TASK DIRECTIONS: All lines holding the word "second" are to be copied from the records beneath.

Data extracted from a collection
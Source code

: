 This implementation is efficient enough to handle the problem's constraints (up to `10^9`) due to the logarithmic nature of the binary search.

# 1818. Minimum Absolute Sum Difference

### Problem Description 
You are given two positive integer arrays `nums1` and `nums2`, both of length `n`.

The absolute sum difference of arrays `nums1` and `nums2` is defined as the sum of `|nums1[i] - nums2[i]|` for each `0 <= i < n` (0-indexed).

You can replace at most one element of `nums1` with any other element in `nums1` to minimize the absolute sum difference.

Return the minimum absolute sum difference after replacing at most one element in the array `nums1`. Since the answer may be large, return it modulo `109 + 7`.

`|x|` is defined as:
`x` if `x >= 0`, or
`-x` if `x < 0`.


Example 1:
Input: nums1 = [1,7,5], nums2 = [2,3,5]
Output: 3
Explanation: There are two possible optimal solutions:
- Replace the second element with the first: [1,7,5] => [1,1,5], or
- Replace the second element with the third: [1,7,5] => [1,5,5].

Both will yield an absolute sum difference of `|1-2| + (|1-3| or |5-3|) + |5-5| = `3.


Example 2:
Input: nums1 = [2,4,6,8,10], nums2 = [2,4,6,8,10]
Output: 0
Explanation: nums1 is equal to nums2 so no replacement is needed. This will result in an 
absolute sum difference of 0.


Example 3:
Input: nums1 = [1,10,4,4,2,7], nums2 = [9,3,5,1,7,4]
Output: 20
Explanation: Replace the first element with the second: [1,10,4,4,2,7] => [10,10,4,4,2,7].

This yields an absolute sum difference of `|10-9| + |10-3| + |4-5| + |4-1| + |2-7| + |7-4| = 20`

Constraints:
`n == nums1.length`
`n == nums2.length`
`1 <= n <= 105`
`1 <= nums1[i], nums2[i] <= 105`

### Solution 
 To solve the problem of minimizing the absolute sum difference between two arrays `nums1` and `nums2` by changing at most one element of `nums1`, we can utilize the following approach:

YOUR RESPONSE:
- Replace the second element with the first: [1,7,5] => [1,1,5], or
- Replace the second element with the third: [1,7,5] => [1,5,5].
Explanation: Replace the first element with the second: [1,10,4,4,2,7] => [10,10,4,4,2,7].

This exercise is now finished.